Dual wan

The only thing that comes to my mind is that one of your src-nat rules doesn’t check the out-interface and so it changes the source address of the icmp ping requests coming from bridge-LAN while forwarding them to LAN-3, so the icmp ping responses get the routing mark (as their dst-address is not from 192.168.50.0/24) and cannot be delivered, while in the opposite direction the connection-tracking prevents this from happening.

Please provide the ouptut of the commands given in the previous post.

if you only need to ping from the bridge-lan to the lan-3
I do not understand what you are asking me to do

I do not understand what you are asking me to do

I have read your previous post and responded before you have put the configuration export into it.

Now as I’ve seen the export, I know my assumption was correct. You have to modify the NAT rule

/ip firewall nat
add action=masquerade chain=srcnat

by adding “out-interface=LAN-2,WAN2” to it. Currently, anything leaving your Mikrotik through any interface is src-nat’ed, so the devices in 192.168.40.0/24 can see the ping requests actually coming from 192.168.50.0/24 as coming from 192.168.40.1, so they respond to the same address, and the responses get the routing mark and are thus sent out via WAN1 (which is LAN-2).

By modifying the masquerade rule the way shown above, you’ll restrict it only to packets leaving towards the internet, so it will not affect packets between your two LANs, and everything should start working the way you need.

After verifying that, you can delete the newer mangle rule and add “dst-address=!192.168.50.0/24” back into the older one.

@wireless

Your whole config seems like a mess, why will you allow these following rules? Usually they are dropped

/ip firewall filter

add action=accept chain=input comment="No permitir paquetes extra\F1os" \
    connection-state=invalid

add action=accept chain=forward comment="No permitir paquetes extra\F1os" \
    connection-state=invalid

I will also specify a outgoing interface on the below, might also solve your ping problem but if I was you, I would relook at all rules / config

/ip firewall nat
add action=masquerade chain=srcnat

@CZFan,

why will you allow these following rules? Usually they are dropped

Well, “eliminar” in comment and “accept” in action in the DNS rules also doesn’t make sense, but let’s let the OP finish one thing first and only then audit his security concept.

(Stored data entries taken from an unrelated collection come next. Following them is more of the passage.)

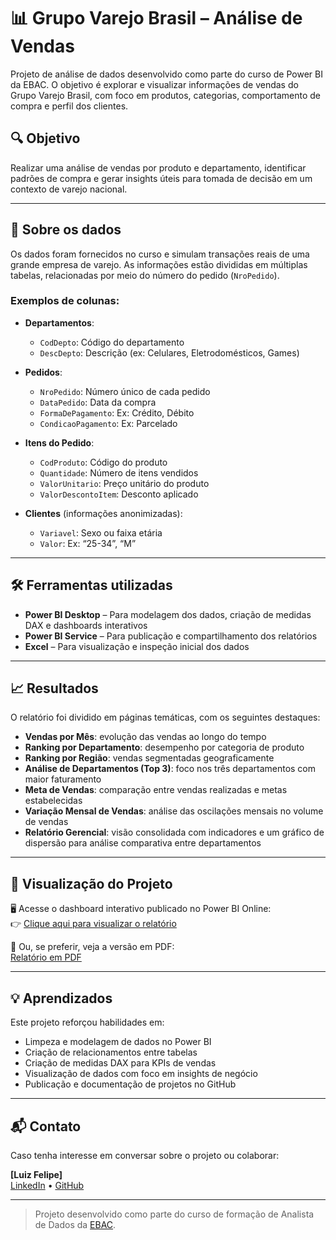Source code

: # 📊 Grupo Varejo Brasil – Análise de Vendas

Projeto de análise de dados desenvolvido como parte do curso de Power BI da EBAC. O objetivo é explorar e visualizar informações de vendas do Grupo Varejo Brasil, com foco em produtos, categorias, comportamento de compra e perfil dos clientes.

## 🔍 Objetivo

Realizar uma análise de vendas por produto e departamento, identificar padrões de compra e gerar insights úteis para tomada de decisão em um contexto de varejo nacional.

---

## 🧾 Sobre os dados

Os dados foram fornecidos no curso e simulam transações reais de uma grande empresa de varejo. As informações estão divididas em múltiplas tabelas, relacionadas por meio do número do pedido (`NroPedido`).

### Exemplos de colunas:

- **Departamentos**:
  - `CodDepto`: Código do departamento
  - `DescDepto`: Descrição (ex: Celulares, Eletrodomésticos, Games)

- **Pedidos**:
  - `NroPedido`: Número único de cada pedido
  - `DataPedido`: Data da compra
  - `FormaDePagamento`: Ex: Crédito, Débito
  - `CondicaoPagamento`: Ex: Parcelado

- **Itens do Pedido**:
  - `CodProduto`: Código do produto
  - `Quantidade`: Número de itens vendidos
  - `ValorUnitario`: Preço unitário do produto
  - `ValorDescontoItem`: Desconto aplicado

- **Clientes** (informações anonimizadas):
  - `Variavel`: Sexo ou faixa etária
  - `Valor`: Ex: “25-34”, “M”

---

## 🛠️ Ferramentas utilizadas

- **Power BI Desktop** – Para modelagem dos dados, criação de medidas DAX e dashboards interativos
- **Power BI Service** – Para publicação e compartilhamento dos relatórios
- **Excel** – Para visualização e inspeção inicial dos dados

---

## 📈 Resultados

O relatório foi dividido em páginas temáticas, com os seguintes destaques:

- **Vendas por Mês**: evolução das vendas ao longo do tempo  
- **Ranking por Departamento**: desempenho por categoria de produto  
- **Ranking por Região**: vendas segmentadas geograficamente  
- **Análise de Departamentos (Top 3)**: foco nos três departamentos com maior faturamento  
- **Meta de Vendas**: comparação entre vendas realizadas e metas estabelecidas  
- **Variação Mensal de Vendas**: análise das oscilações mensais no volume de vendas  
- **Relatório Gerencial**: visão consolidada com indicadores e um gráfico de dispersão para análise comparativa entre departamentos

---

## 📄 Visualização do Projeto

🖥️ Acesse o dashboard interativo publicado no Power BI Online:  
👉 [Clique aqui para visualizar o relatório](https://app.powerbi.com/view?r=eyJrIjoiYWI0ZDZhZGMtMTQ1OC00N2UwLTgwNTgtZjg2MzkzY2NmZjYxIiwidCI6ImU4Y2YyNjM5LTFmOTgtNGJiNC1iZDg5LWFiZDE0OTI4OTM3ZiJ9)

📎 Ou, se preferir, veja a versão em PDF:  
[Relatório em PDF](./grupo_varejo_brasil.pdf)

---

## 💡 Aprendizados

Este projeto reforçou habilidades em:

- Limpeza e modelagem de dados no Power BI
- Criação de relacionamentos entre tabelas
- Criação de medidas DAX para KPIs de vendas
- Visualização de dados com foco em insights de negócio
- Publicação e documentação de projetos no GitHub

---

## 📬 Contato

Caso tenha interesse em conversar sobre o projeto ou colaborar:

**[Luiz Felipe]**  
[LinkedIn](https://www.linkedin.com/in/luiz-felipe-gomes-de-carvalho-dataanalytics/) • [GitHub](https://github.com/luizzfelipeh)  

---

> Projeto desenvolvido como parte do curso de formação de Analista de Dados da [EBAC](https://ebaconline.com.br).
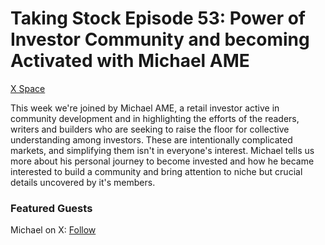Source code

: # Taking Stock Episode 53: Power of Investor Community and becoming Activated with Michael AME

[X Space](https://x.com/i/spaces/1lDxLlaXqaMxm)

This week we're joined by Michael AME, a retail investor active in community development and in highlighting the efforts of the readers, writers and builders who are seeking to raise the floor for collective understanding among investors. These are intentionally complicated markets, and simplifying them isn't in everyone's interest. Michael tells us more about his personal journey to become invested and how he became interested to build a community and bring attention to niche but crucial details uncovered by it's members. 

### Featured Guests

Michael on X: [Follow](https://x.com/MindandEmotion7)
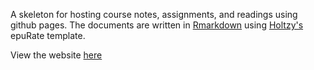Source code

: A skeleton for hosting course notes, assignments, and readings using github pages. The documents are written in [Rmarkdown](https://github.com/rstudio/rmarkdown) using [Holtzy's](https://github.com/holtzy) epuRate template. 

View the website [here](https://cdishop.github.io/course_skeleton/)
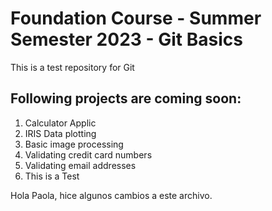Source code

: # Foundation Course - Summer Semester 2023 - Git Basics
This is a test repository for Git

## Following projects are coming soon:

1. Calculator Applic
2. IRIS Data plotting
3. Basic image processing
4. Validating credit card numbers
5. Validating email addresses
6. This is a Test

Hola Paola, hice algunos cambios a este archivo.
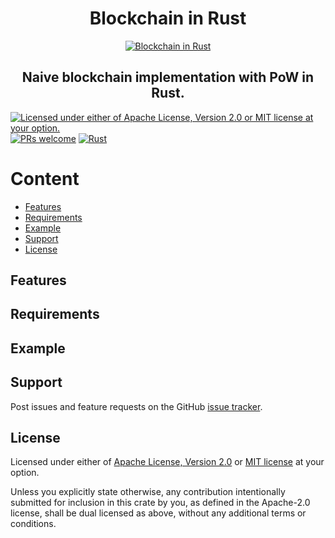 

<h1 align="center">Blockchain in Rust</h1>

<p align="center">
  <a href="https://github.com/minikin/smpl-blockchain-rs">
    <img src="https://i.ibb.co/VLfnJrY/github.png" alt="Blockchain in Rust" />
  </a>
<h2 align="center">Naive blockchain implementation with PoW in Rust.</h2>
</p>

[![Licensed under either of Apache License, Version 2.0 or MIT license at your option.](https://img.shields.io/badge/license-MIT-blue.svg)](https://github.com/minikin/smpl-blockchain-rs/blob/main/LICENSE-MIT)
[![PRs welcome](https://img.shields.io/badge/PRs-welcome-brightgreen.svg)](https://github.com/minikin/smpl-blockchain-rs/blob/main/CODE_OF_CONDUCT.md)
[![Rust](https://github.com/minikin/smpl-blockchain-rs/actions/workflows/rust.yml/badge.svg)](https://github.com/minikin/smpl-blockchain-rs/actions/workflows/rust.yml)


# Content

- [Features](#features)
- [Requirements](#requirements)
- [Example](#example)
- [Support](#support)
- [License](#license)

## Features

## Requirements

## Example

## Support

Post issues and feature requests on the GitHub [issue tracker](https://github.com/minikin/smpl-blockchain-rs/issues).

## License

Licensed under either of <a href="LICENSE-APACHE">Apache License, Version
2.0</a> or <a href="LICENSE-MIT">MIT license</a> at your option.

Unless you explicitly state otherwise, any contribution intentionally submitted
for inclusion in this crate by you, as defined in the Apache-2.0 license, shall
be dual licensed as above, without any additional terms or conditions.
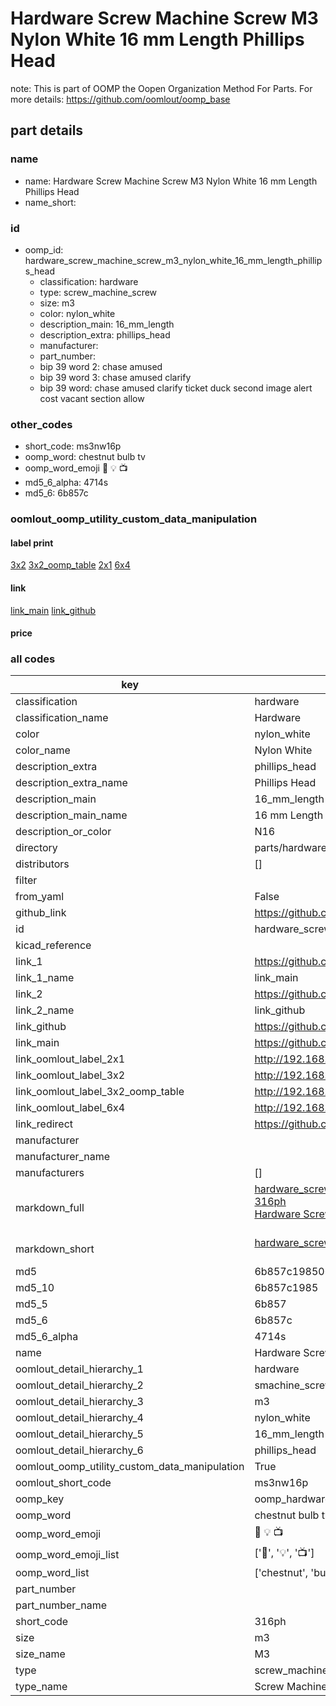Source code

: # Hardware Screw Machine Screw M3 Nylon White 16 mm Length Phillips Head  

note: This is part of OOMP the Oopen Organization Method For Parts. For more details: https://github.com/oomlout/oomp_base

##  part details
  







### name
* name: Hardware Screw Machine Screw M3 Nylon White 16 mm Length Phillips Head
* name_short: 
### id
* oomp_id: hardware_screw_machine_screw_m3_nylon_white_16_mm_length_phillips_head
  * classification: hardware
  * type: screw_machine_screw
  * size: m3
  * color: nylon_white
  * description_main: 16_mm_length
  * description_extra: phillips_head
  * manufacturer: 
  * part_number: 
  * bip 39 word 2: chase amused
  * bip 39 word 3: chase amused clarify
  * bip 39 word: chase amused clarify ticket duck second image alert cost vacant section allow

### other_codes
* short_code: ms3nw16p
* oomp_word: chestnut bulb tv
* oomp_word_emoji :chestnut: :bulb: :tv:
* md5_6_alpha: 4714s
* md5_6: 6b857c






### oomlout_oomp_utility_custom_data_manipulation
#### label print
[3x2](http://192.168.1.245:1112/?label=oomp%204714s)
[3x2_oomp_table](http://192.168.1.108:1112/?label=oomp%204714s)
[2x1](http://192.168.1.242:1112/?label=oomp%204714s)
[6x4](http://192.168.1.55:1112/?label=oomp%204714s)    

#### link

[link_main](https://github.com/oomlout/oomlout_oomp_version_1_messy/tree/main/parts/hardware_screw_machine_screw_m3_nylon_white_16_mm_length_phillips_head) [link_github](https://github.com/oomlout/oomlout_oomp_version_1_messy/tree/main/parts/hardware_screw_machine_screw_m3_nylon_white_16_mm_length_phillips_head)                             

#### price







### all codes 
| key | value |  
| --- | --- |  
| classification | hardware |  
| classification_name | Hardware |  
| color | nylon_white |  
| color_name | Nylon White |  
| description_extra | phillips_head |  
| description_extra_name | Phillips Head |  
| description_main | 16_mm_length |  
| description_main_name | 16 mm Length |  
| description_or_color | N16 |  
| directory | parts/hardware_screw_machine_screw_m3_nylon_white_16_mm_length_phillips_head |  
| distributors | [] |  
| filter |  |  
| from_yaml | False |  
| github_link | https://github.com/oomlout/oomlout_oomp_part_src/tree/main/parts/hardware_screw_machine_screw_m3_nylon_white_16_mm_length_phillips_head |  
| id | hardware_screw_machine_screw_m3_nylon_white_16_mm_length_phillips_head |  
| kicad_reference |  |  
| link_1 | https://github.com/oomlout/oomlout_oomp_version_1_messy/tree/main/parts/hardware_screw_machine_screw_m3_nylon_white_16_mm_length_phillips_head |  
| link_1_name | link_main |  
| link_2 | https://github.com/oomlout/oomlout_oomp_version_1_messy/tree/main/parts/hardware_screw_machine_screw_m3_nylon_white_16_mm_length_phillips_head |  
| link_2_name | link_github |  
| link_github | https://github.com/oomlout/oomlout_oomp_version_1_messy/tree/main/parts/hardware_screw_machine_screw_m3_nylon_white_16_mm_length_phillips_head |  
| link_main | https://github.com/oomlout/oomlout_oomp_version_1_messy/tree/main/parts/hardware_screw_machine_screw_m3_nylon_white_16_mm_length_phillips_head |  
| link_oomlout_label_2x1 | http://192.168.1.242:1112/?label=oomp%204714s |  
| link_oomlout_label_3x2 | http://192.168.1.245:1112/?label=oomp%204714s |  
| link_oomlout_label_3x2_oomp_table | http://192.168.1.108:1112/?label=oomp%204714s |  
| link_oomlout_label_6x4 | http://192.168.1.55:1112/?label=oomp%204714s |  
| link_redirect | https://github.com/oomlout/oomlout_oomp_version_1_messy/tree/main/parts/hardware_screw_machine_screw_m3_nylon_white_16_mm_length_phillips_head |  
| manufacturer |  |  
| manufacturer_name |  |  
| manufacturers | [] |  
| markdown_full | [hardware_screw_machine_screw_m3_nylon_white_16_mm_length_phillips_head](none)<br>[316ph](none)<br>[Hardware Screw Machine Screw M3 Nylon White 16 Mm Length Phillips Head](none)<br><br> |  
| markdown_short | [hardware_screw_machine_screw_m3_nylon_white_16_mm_length_phillips_head](none)<br><br> |  
| md5 | 6b857c1985062e2b09a1ee1a53c20935 |  
| md5_10 | 6b857c1985 |  
| md5_5 | 6b857 |  
| md5_6 | 6b857c |  
| md5_6_alpha | 4714s |  
| name | Hardware Screw Machine Screw M3 Nylon White 16 mm Length Phillips Head |  
| oomlout_detail_hierarchy_1 | hardware |  
| oomlout_detail_hierarchy_2 | smachine_screw |  
| oomlout_detail_hierarchy_3 | m3 |  
| oomlout_detail_hierarchy_4 | nylon_white |  
| oomlout_detail_hierarchy_5 | 16_mm_length |  
| oomlout_detail_hierarchy_6 | phillips_head |  
| oomlout_oomp_utility_custom_data_manipulation | True |  
| oomlout_short_code | ms3nw16p |  
| oomp_key | oomp_hardware_screw_machine_screw_m3_nylon_white_16_mm_length_phillips_head |  
| oomp_word | chestnut bulb tv |  
| oomp_word_emoji | :chestnut: :bulb: :tv: |  
| oomp_word_emoji_list | [':chestnut:', ':bulb:', ':tv:'] |  
| oomp_word_list | ['chestnut', 'bulb', 'tv'] |  
| part_number |  |  
| part_number_name |  |  
| short_code | 316ph |  
| size | m3 |  
| size_name | M3 |  
| type | screw_machine_screw |  
| type_name | Screw Machine Screw |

doing what you tell me I still do not have ping from the bridge-lan to the lan-3

/ip firewall nat
add action=masquerade chain=srcnat out-interface=LAN-2
add action=masquerade chain=srcnat out-interface=WAN2

That sounds crazy.

Please do

/ip firewall connection remove [find where protocol=icmp ]

, then try the ping again.

If that does not help make the ping get through, start the ping from the side from which it does not get through, and then issue

ip firewall connection print detail where protocol=icmp

.

Then put here the result and an output of “/ip firewall export” of the current configuration (after the last changes).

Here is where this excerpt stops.